You've trained a model. What's next? You could gather further produce data and train the model further? You could serve the model through an endpoint to allow others and/or frontend applications to use it? Perhaps you'd want to use it as a base model to train a whole new model with a whole new dataset? 

To do any of these requires a deeper dive into ML into MLflow - the most popular and contributed open-source machine learning platform that comes natively installed with **HPE Ezmeral Unified Analytics.** And in this exercise, we'll do just that.

In this exercise, you will learn how to perform the following on MLflow:

- Manage artifacts & metrics on MLflow
- Register the model
- Manage models, including moving them to and from Production staging
- Inference the model using an MLflow endpoint

By the end of this exercise, you will have a firm understanding of the art of Machine Learning Operations (MLOps) with MLflow.

Let's dive in!

### **Prerequsites**

As instructed in the [Introductory notebook](./00.introduction.ipynb), ensure that you have run `pip install -r requirements.txt` in a Terminal window, located in the same working directory, prior to running this notebook. 
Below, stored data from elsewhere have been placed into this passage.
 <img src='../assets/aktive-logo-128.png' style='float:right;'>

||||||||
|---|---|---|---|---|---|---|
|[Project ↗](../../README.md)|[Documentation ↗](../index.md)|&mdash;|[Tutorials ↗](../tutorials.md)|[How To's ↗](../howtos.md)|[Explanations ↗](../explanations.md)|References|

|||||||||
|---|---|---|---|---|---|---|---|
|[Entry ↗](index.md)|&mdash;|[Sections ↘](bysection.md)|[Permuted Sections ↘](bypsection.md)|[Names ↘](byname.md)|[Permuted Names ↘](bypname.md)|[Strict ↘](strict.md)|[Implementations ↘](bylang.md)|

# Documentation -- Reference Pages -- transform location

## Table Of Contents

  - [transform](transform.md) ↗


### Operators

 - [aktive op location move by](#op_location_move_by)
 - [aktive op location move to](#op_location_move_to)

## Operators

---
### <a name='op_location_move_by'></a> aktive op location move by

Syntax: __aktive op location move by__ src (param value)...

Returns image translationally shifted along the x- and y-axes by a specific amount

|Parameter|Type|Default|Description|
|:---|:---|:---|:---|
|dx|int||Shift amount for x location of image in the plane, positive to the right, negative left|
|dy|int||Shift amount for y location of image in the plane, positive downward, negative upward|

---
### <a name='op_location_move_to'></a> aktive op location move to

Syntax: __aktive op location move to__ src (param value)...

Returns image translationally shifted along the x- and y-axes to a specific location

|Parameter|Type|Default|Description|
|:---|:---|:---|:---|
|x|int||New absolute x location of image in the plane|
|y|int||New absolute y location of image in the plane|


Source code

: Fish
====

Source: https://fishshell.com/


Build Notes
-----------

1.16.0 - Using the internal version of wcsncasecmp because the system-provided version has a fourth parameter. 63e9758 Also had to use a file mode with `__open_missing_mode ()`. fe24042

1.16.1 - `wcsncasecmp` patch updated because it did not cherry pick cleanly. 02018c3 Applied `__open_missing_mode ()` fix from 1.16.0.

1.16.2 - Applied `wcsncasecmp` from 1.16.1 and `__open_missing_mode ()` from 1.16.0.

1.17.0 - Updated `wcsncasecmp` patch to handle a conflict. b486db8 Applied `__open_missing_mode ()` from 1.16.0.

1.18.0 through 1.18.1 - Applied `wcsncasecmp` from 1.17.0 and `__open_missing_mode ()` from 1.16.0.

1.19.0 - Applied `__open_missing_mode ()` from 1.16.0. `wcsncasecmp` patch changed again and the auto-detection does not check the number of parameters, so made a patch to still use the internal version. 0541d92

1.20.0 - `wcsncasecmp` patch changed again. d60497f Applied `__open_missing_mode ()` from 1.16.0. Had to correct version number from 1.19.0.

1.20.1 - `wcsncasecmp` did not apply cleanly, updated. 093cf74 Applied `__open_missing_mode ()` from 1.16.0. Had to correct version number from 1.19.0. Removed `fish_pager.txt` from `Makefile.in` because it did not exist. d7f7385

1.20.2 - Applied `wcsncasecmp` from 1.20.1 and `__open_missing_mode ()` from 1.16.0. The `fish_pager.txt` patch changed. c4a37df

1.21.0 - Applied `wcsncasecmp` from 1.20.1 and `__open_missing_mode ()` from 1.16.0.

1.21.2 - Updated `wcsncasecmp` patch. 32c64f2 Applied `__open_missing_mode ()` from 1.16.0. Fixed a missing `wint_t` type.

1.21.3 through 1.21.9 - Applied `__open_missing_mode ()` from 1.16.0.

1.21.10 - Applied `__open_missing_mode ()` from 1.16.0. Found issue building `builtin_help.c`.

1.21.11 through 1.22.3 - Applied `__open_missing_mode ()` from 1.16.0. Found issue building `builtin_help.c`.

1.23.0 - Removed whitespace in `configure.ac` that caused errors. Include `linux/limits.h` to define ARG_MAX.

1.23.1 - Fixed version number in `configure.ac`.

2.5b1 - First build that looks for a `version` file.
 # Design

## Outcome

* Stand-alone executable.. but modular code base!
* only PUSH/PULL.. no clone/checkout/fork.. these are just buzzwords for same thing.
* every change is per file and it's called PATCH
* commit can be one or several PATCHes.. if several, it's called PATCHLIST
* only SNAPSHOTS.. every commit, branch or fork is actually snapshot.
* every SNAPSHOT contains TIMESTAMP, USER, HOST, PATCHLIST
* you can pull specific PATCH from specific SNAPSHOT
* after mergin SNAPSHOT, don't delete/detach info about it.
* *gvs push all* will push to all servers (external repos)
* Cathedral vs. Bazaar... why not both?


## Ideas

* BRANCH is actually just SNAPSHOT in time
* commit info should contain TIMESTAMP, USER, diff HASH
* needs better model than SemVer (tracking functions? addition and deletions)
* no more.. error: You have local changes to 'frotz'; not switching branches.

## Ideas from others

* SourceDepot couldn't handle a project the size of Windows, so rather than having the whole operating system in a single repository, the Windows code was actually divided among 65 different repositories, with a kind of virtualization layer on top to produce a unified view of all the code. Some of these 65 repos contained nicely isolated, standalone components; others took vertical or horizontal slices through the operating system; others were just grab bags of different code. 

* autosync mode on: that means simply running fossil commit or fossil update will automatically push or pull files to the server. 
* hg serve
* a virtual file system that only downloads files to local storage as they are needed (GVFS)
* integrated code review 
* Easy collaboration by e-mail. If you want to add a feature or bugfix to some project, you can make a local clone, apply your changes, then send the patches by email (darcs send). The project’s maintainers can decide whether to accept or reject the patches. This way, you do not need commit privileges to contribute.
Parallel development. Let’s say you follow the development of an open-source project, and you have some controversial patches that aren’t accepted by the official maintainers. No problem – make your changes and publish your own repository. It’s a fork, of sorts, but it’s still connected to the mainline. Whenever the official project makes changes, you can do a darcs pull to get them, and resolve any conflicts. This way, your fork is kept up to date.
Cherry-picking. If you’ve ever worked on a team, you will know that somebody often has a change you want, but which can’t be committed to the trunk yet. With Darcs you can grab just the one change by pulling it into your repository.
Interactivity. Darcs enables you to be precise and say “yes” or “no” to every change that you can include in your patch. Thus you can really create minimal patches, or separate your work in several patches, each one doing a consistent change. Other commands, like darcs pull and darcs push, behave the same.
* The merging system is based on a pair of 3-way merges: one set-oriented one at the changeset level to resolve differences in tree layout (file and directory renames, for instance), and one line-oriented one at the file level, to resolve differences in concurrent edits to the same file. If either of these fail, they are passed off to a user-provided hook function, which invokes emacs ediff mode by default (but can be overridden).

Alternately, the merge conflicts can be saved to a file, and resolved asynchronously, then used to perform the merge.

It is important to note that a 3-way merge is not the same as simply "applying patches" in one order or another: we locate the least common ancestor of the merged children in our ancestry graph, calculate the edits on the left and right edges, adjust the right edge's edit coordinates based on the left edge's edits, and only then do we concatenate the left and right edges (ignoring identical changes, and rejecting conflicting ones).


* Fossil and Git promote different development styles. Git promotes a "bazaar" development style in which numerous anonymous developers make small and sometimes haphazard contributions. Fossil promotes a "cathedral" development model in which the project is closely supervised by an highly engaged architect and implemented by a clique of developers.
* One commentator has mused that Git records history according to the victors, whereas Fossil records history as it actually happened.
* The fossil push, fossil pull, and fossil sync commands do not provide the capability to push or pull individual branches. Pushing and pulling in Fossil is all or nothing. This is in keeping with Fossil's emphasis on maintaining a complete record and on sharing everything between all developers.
<div class="alert alert-block alert-danger">
<b>Important:</b> This exercise requires the completion of Exercise 4:  Building a Image Classification Model with Tensorflow and MLflow.</div>

## **1. Declaring Variables and Importing Libraries**

Let's re-declare the variables related to our MLflow experiement such that we can access them in this exercise.

In [1]:
# Experiment variables for MLflow
experiment_name = "retail-experiment"
model_name = "produce-detection"
artifact_path = "model"


Next, we'll import the necessary libraries. To learn more about these libraries, check out Section 1 of [Exercise 4](./04.model_training.ipynb).

Ignore any warnings that appear.

In [2]:
import mlflow
from mlflow.tracking.client import MlflowClient
from mlflow.entities.model_registry.model_version_status import ModelVersionStatus
from IPython.display import display
from PIL import Image
import numpy as np
from tensorflow.keras.preprocessing.image import load_img,img_to_array
from io import BytesIO

2025-03-07 10:19:44.892476: I external/local_xla/xla/tsl/cuda/cudart_stub.cc:32] Could not find cuda drivers on your machine, GPU will not be used.
2025-03-07 10:19:44.896261: I external/local_xla/xla/tsl/cuda/cudart_stub.cc:32] Could not find cuda drivers on your machine, GPU will not be used.
2025-03-07 10:19:44.907740: E external/local_xla/xla/stream_executor/cuda/cuda_fft.cc:477] Unable to register cuFFT factory: Attempting to register factory for plugin cuFFT when one has already been registered
E0000 00:00:1741342784.926713    2179 cuda_dnn.cc:8310] Unable to register cuDNN factory: Attempting to register factory for plugin cuDNN when one has already been registered
E0000 00:00:1741342784.932720    2179 cuda_blas.cc:1418] Unable to register cuBLAS factory: Attempting to register factory for plugin cuBLAS when one has already been registered
2025-03-07 10:19:44.953531: I tensorflow/core/platform/cpu_feature_guard.cc:210] This TensorFlow binary is optimized to use available CPU ins

In [3]:
%update_token

Token successfully refreshed.


## **2. Checking In**

In the last exercise, we trained a model and saved it as an MLflow artifact. Let's go inspect it in MLflow.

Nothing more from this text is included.